Please, from the entries below, transcribe exactly the lines that begin at the line with "# Orientações" and end at the line with "e tipos de provas.", without the pictures.

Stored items
+++
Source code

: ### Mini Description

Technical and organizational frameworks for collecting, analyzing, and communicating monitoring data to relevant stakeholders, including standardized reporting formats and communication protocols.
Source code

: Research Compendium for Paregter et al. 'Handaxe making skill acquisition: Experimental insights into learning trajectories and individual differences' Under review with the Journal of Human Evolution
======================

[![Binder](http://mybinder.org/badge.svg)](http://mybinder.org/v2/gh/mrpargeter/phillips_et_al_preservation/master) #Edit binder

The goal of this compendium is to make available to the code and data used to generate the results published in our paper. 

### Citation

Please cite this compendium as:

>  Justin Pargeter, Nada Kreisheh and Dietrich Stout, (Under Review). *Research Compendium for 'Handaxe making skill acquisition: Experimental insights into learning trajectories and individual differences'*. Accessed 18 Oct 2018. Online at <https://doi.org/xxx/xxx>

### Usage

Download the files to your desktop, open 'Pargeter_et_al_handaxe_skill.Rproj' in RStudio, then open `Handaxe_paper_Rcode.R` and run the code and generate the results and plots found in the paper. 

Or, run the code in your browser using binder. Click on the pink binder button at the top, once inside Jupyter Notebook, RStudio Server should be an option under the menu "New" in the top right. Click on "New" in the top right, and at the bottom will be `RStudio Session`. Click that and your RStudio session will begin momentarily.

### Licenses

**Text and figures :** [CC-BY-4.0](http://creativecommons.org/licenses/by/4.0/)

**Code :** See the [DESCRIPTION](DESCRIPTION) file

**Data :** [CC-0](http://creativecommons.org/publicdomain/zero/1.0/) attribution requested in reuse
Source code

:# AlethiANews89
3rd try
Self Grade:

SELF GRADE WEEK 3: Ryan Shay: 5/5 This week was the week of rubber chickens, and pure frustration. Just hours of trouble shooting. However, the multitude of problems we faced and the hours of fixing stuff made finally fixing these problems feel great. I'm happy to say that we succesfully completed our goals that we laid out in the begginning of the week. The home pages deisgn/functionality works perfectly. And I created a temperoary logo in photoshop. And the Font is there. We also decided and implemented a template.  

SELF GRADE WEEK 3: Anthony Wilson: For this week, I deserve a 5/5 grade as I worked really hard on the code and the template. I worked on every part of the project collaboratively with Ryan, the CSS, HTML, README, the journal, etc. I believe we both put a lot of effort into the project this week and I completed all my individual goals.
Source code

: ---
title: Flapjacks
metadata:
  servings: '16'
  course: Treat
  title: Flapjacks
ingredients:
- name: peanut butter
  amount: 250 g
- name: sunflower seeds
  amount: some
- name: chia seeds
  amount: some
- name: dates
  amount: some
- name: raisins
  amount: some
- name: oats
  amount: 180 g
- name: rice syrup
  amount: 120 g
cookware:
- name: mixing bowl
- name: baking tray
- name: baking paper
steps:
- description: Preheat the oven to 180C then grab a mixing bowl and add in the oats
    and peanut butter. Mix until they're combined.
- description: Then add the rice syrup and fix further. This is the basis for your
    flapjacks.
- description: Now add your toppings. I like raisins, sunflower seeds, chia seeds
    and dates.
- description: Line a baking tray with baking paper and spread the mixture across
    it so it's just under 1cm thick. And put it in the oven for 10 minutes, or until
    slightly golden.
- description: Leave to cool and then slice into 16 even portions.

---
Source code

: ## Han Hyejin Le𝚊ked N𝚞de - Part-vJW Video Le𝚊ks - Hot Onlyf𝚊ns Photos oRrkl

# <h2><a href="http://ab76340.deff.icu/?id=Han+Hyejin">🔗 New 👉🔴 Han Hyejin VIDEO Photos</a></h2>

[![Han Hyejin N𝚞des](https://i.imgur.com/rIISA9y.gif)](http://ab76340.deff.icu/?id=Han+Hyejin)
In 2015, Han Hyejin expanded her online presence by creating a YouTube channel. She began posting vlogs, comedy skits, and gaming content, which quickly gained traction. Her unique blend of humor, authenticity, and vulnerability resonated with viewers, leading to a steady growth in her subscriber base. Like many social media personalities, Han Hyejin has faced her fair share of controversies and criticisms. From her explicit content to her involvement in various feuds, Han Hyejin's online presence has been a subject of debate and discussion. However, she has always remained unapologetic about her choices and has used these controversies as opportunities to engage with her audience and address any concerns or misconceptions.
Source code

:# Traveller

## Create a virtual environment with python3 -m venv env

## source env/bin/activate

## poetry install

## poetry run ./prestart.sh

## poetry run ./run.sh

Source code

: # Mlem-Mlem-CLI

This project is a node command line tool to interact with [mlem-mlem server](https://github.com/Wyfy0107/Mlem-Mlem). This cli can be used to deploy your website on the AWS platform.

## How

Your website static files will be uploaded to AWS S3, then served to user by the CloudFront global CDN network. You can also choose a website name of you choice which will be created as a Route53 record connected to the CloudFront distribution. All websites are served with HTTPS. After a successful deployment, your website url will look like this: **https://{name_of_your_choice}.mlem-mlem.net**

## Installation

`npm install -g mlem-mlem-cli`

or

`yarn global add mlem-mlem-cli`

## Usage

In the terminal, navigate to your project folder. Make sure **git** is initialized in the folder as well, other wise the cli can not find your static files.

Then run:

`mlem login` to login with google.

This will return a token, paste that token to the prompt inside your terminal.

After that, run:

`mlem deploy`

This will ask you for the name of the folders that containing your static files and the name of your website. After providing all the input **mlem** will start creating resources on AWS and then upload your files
+++
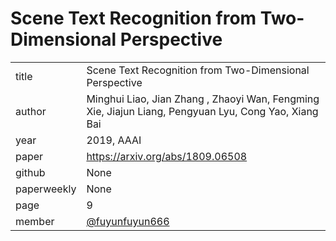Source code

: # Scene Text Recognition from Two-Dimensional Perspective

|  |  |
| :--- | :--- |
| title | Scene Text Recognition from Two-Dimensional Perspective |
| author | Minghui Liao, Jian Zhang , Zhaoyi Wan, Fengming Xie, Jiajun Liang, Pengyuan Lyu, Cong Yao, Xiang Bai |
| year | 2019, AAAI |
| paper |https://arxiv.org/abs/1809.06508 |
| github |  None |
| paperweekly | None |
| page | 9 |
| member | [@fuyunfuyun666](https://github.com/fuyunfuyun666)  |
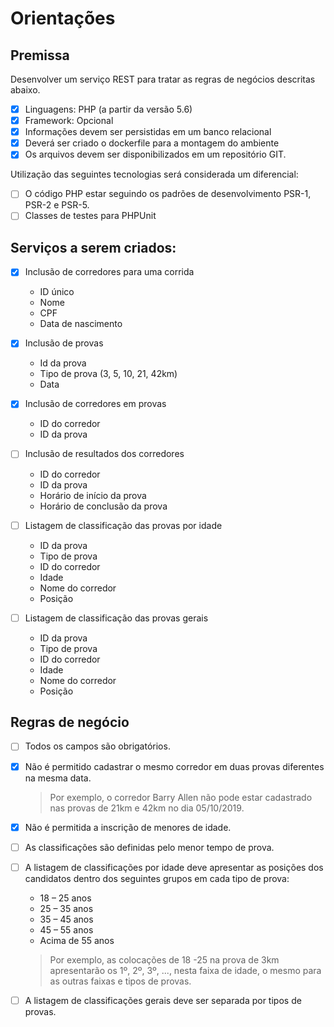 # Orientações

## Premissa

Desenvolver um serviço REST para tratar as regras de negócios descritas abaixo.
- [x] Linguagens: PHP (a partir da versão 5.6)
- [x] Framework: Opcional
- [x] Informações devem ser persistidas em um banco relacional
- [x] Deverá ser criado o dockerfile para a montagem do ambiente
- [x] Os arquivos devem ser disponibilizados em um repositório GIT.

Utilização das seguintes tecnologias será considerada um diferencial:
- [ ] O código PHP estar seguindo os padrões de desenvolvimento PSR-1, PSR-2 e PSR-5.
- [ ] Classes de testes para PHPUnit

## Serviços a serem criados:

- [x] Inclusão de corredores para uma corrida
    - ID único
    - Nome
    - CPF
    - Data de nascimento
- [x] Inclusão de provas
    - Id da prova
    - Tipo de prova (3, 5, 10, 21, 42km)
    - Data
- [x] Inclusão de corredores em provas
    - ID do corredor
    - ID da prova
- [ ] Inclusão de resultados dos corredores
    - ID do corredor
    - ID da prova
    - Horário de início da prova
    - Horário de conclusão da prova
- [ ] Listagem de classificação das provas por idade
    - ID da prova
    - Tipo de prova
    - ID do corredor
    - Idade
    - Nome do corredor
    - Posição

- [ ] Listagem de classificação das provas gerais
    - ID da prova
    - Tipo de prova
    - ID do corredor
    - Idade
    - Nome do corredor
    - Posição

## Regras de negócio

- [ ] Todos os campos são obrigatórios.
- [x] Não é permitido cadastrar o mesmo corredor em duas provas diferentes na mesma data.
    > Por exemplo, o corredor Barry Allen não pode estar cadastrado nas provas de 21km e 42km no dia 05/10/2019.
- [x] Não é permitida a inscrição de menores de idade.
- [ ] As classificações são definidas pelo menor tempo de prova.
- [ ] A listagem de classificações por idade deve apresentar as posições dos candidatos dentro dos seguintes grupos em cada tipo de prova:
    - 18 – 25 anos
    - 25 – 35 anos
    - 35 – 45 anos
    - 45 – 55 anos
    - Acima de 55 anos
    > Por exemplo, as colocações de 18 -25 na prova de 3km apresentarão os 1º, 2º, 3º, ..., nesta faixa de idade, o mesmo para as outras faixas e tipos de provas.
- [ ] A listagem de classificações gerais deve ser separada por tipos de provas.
+++
• ANSWER TO THIS PROBLEM:
 # Orientações

## Premissa

Desenvolver um serviço REST para tratar as regras de negócios descritas abaixo.
- [x] Linguagens: PHP (a partir da versão 5.6)
- [x] Framework: Opcional
- [x] Informações devem ser persistidas em um banco relacional
- [x] Deverá ser criado o dockerfile para a montagem do ambiente
- [x] Os arquivos devem ser disponibilizados em um repositório GIT.

Utilização das seguintes tecnologias será considerada um diferencial:
- [ ] O código PHP estar seguindo os padrões de desenvolvimento PSR-1, PSR-2 e PSR-5.
- [ ] Classes de testes para PHPUnit

## Serviços a serem criados:

- [x] Inclusão de corredores para uma corrida
    - ID único
    - Nome
    - CPF
    - Data de nascimento
- [x] Inclusão de provas
    - Id da prova
    - Tipo de prova (3, 5, 10, 21, 42km)
    - Data
- [x] Inclusão de corredores em provas
    - ID do corredor
    - ID da prova
- [ ] Inclusão de resultados dos corredores
    - ID do corredor
    - ID da prova
    - Horário de início da prova
    - Horário de conclusão da prova
- [ ] Listagem de classificação das provas por idade
    - ID da prova
    - Tipo de prova
    - ID do corredor
    - Idade
    - Nome do corredor
    - Posição

- [ ] Listagem de classificação das provas gerais
    - ID da prova
    - Tipo de prova
    - ID do corredor
    - Idade
    - Nome do corredor
    - Posição

## Regras de negócio

- [ ] Todos os campos são obrigatórios.
- [x] Não é permitido cadastrar o mesmo corredor em duas provas diferentes na mesma data.
    > Por exemplo, o corredor Barry Allen não pode estar cadastrado nas provas de 21km e 42km no dia 05/10/2019.
- [x] Não é permitida a inscrição de menores de idade.
- [ ] As classificações são definidas pelo menor tempo de prova.
- [ ] A listagem de classificações por idade deve apresentar as posições dos candidatos dentro dos seguintes grupos em cada tipo de prova:
    - 18 – 25 anos
    - 25 – 35 anos
    - 35 – 45 anos
    - 45 – 55 anos
    - Acima de 55 anos
    > Por exemplo, as colocações de 18 -25 na prova de 3km apresentarão os 1º, 2º, 3º, ..., nesta faixa de idade, o mesmo para as outras faixas e tipos de provas.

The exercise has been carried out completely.